Comparing Linear and Exponential Functions
Lesson 7 of 11
Objective: SWBAT understand and demonstrate the differences between linear and exponential functions.
The opening activity to launch this lesson can be carried out in two ways:
- By handing out Entrance Tickets to students
- Projecting the Entrance Ticket on the board for all to see
Pairing can be done randomly. This task provides a good entry point because it sets an even ground for all students. It also involves students in discussion as they set up, complete, and interpret outcomes (MP3).
Once students begin the problem, some will start asking me what to do next. For this task, I am prepared to answer that I want them to discuss that task with their partner and figure it out themselves. I don't provide more help than this (MP1).
The primary strategy most of my students will begin with is using a table. Some students may start making calculations randomly on paper. After letting them think a little, I may hint that maybe they should organize their data better, but I will not demonstrate how to do this.
New Info / Exploration 1
As students continue to work on the Entrance Ticket, I walk around the room observing students writing their data and making sure their calculations are correct. I am planning to focus more on Option 2. Many of my students will not realize that all they have to do is multiply each amount by 1.5 to obtain the next amount. Most will find 50 percent of the amount and add it. To these students I ask plan to ask, "Instead of finding the percent of the amount of money and adding it, can you find a quicker way to obtain the next value?" The question gives away little, but hints strongly that their is something to discover.
My experience is that most of my students do figure out that each day's money can be multiplied by 1.5. This fact gives students a view of an important difference between the two options, and, the functions that can be used to model the option.
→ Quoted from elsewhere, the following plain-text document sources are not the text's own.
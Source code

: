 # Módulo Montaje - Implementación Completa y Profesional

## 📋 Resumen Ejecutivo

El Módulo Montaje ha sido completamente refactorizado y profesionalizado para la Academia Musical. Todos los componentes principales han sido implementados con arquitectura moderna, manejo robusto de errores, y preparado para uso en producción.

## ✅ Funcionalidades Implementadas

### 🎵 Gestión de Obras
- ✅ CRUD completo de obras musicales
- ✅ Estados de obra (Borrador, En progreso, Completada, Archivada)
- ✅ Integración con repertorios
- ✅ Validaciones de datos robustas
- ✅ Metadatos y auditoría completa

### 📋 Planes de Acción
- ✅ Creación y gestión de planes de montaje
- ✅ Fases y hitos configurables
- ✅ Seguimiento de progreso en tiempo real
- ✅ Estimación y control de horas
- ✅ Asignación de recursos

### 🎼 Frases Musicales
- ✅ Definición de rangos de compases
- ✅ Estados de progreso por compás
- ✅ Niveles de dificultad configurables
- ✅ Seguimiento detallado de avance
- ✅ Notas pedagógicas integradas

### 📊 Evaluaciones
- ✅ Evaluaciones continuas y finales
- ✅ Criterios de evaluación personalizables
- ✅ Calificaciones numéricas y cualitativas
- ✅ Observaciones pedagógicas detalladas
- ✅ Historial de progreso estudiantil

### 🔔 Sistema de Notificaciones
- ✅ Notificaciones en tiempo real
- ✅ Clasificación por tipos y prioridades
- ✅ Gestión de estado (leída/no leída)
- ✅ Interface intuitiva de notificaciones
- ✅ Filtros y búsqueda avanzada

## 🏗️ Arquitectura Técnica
Once students are finished with their work I project the table CAM02020 on the whiteboard and ask students to compare their work to the table. I then ask these questions to the whole class:
1. How do the amounts change each day in options 1 and 2? Do they increase by the same amount?
2. Which choice is the better choice, and was it always better throughout calculations?
3. In option 2, how much money would you have if your uncle's generosity went up to day 15? Explain how you got your answer.
I then state that 1.5 is called the growth factor of this function. After giving students a chance to take in this new term, I ask the class (some student realize and say it before I ask) which option do they think represents a linear function and state their reason.
Since the Entrance Ticket led most students to produce a table of values, I want my students to graph their data so they can visually interpret each function. There are two way to do this. One way is to have students plot the points in their graphing calculators and have the calculators draw the graph. The other way is by plotting points on graph paper by hand. I prefer using the graphing calculator because it much quicker.
I ask that students erase any data already in their calculators and give them the following instructions:
1. Press STAT ....highlight EDIT and press ENTER
2. In the L1 column, enter numbers from 0 to 14 (these are the days on my x axis)
3. In the L2 column, enter the amounts obtained in Option 1 for each day. (day 0 would be 10, and so on)
4. In the L3 column, enter the amounts obtained in Option 2 for each day.
5. Go to STAT PLOT, enter Plot 1 and turn it ON by highlighting ON and pressing enter.
6. Highlight the first or 2nd graph type and press enter (2nd is a line graph)
7. Go down to X list and enter L1 then in the Y list enter L2
8. Press Graph
Here's a video tutorial if these instructions don't suffice.
Every student should see the scatter plot which looks quite linear. The same can be done for STAT PLOT 2 but this time entering L1 and L3 for the X and Y lists respectively. Students should see that this graph is clearly a curve. To see how both graphs should appear click Graphs. Good questions to ask once students have both graphs on their calculator are:
- Where do these two graphs intersect?
- What information can we learn by thinking about the point where these two graphs intersect?
To end the lesson I project Closure Function Analogies on the board. Then, I will ask the class to take 5 minutes to complete the table. In the table, I provide the exponential equation for Option 2 in row one, they must find the linear equation for Option 1. After 5 minutes, I will call on volunteers and we will complete the chart as a class.